__What is needed__
Repeat word for word, please, only the lines of the material from the one containing "It is common" through its final line, both ends included.

__Information given__
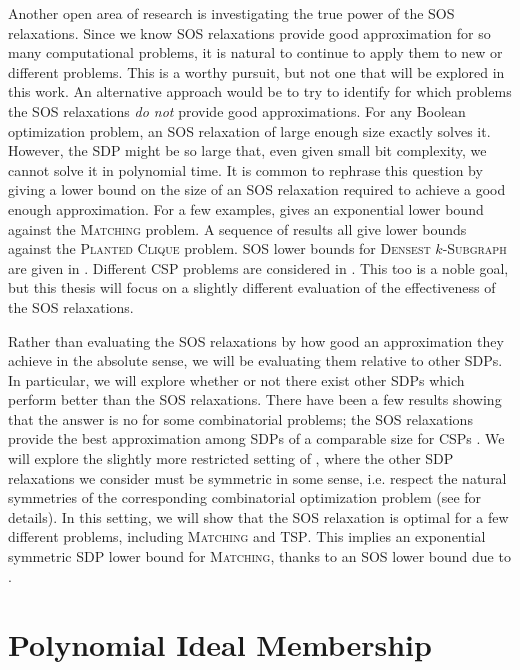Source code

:Another open area of research is investigating the true power of the SOS relaxations.
Since we know SOS relaxations provide good approximation for so many computational problems, it is natural to continue to apply them to new or different problems.
This is a worthy pursuit, but not one that will be explored in this work.
An alternative approach would be to try to identify for which problems the SOS relaxations \emph{do not} provide good approximations.
For any Boolean optimization problem, an SOS relaxation of large enough size exactly solves it.
However, the SDP might be so large that, even given small bit complexity, we cannot solve it in polynomial time.
It is common to rephrase this question by giving a lower bound on the size of an SOS relaxation required to achieve a good enough approximation.
For a few examples, \cite{Gri01} gives an exponential lower bound against the \textsc{Matching} problem. A sequence of results \cite{MPW15, DM15, RS15, HKP15,BHKKMP16} all give lower bounds against the \textsc{Planted Clique} problem. SOS lower bounds for \textsc{Densest $k$-Subgraph} are given in \cite{BCVGZ12}. Different \textsc{CSP} problems are considered in \cite{Sch08,GMT09,Tul09,LRS15}.
This too is a noble goal, but this thesis will focus on a slightly different evaluation of the effectiveness of the SOS relaxations.

Rather than evaluating the SOS relaxations by how good an approximation they achieve in the absolute sense, we will be evaluating them relative to other SDPs.
In particular, we will explore whether or not there exist other SDPs which perform better than the SOS relaxations.
There have been a few results showing that the answer is no for some combinatorial problems; the SOS relaxations provide the best approximation among SDPs of a comparable size for CSPs \cite{LRST14,LRS15}. We will explore the slightly more restricted setting of \cite{LRST14}, where the other SDP relaxations we consider must be symmetric in some sense, i.e. respect the natural symmetries of the corresponding combinatorial optimization problem (see  for details). In this setting, we will show that the SOS relaxation is optimal for a few different problems, including \textsc{Matching} and \textsc{TSP}. This implies an exponential symmetric SDP lower bound for \textsc{Matching}, thanks to an SOS lower bound due to \cite{Gri01}.

\section{Polynomial Ideal Membership}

__Reply to the exercise__
It is common to rephrase this question by giving a lower bound on the size of an SOS relaxation required to achieve a good enough approximation.
For a few examples, \cite{Gri01} gives an exponential lower bound against the \textsc{Matching} problem. A sequence of results \cite{MPW15, DM15, RS15, HKP15,BHKKMP16} all give lower bounds against the \textsc{Planted Clique} problem. SOS lower bounds for \textsc{Densest $k$-Subgraph} are given in \cite{BCVGZ12}. Different \textsc{CSP} problems are considered in \cite{Sch08,GMT09,Tul09,LRS15}.
This too is a noble goal, but this thesis will focus on a slightly different evaluation of the effectiveness of the SOS relaxations.

Rather than evaluating the SOS relaxations by how good an approximation they achieve in the absolute sense, we will be evaluating them relative to other SDPs.
In particular, we will explore whether or not there exist other SDPs which perform better than the SOS relaxations.
There have been a few results showing that the answer is no for some combinatorial problems; the SOS relaxations provide the best approximation among SDPs of a comparable size for CSPs \cite{LRST14,LRS15}. We will explore the slightly more restricted setting of \cite{LRST14}, where the other SDP relaxations we consider must be symmetric in some sense, i.e. respect the natural symmetries of the corresponding combinatorial optimization problem (see  for details). In this setting, we will show that the SOS relaxation is optimal for a few different problems, including \textsc{Matching} and \textsc{TSP}. This implies an exponential symmetric SDP lower bound for \textsc{Matching}, thanks to an SOS lower bound due to \cite{Gri01}.

\section{Polynomial Ideal Membership}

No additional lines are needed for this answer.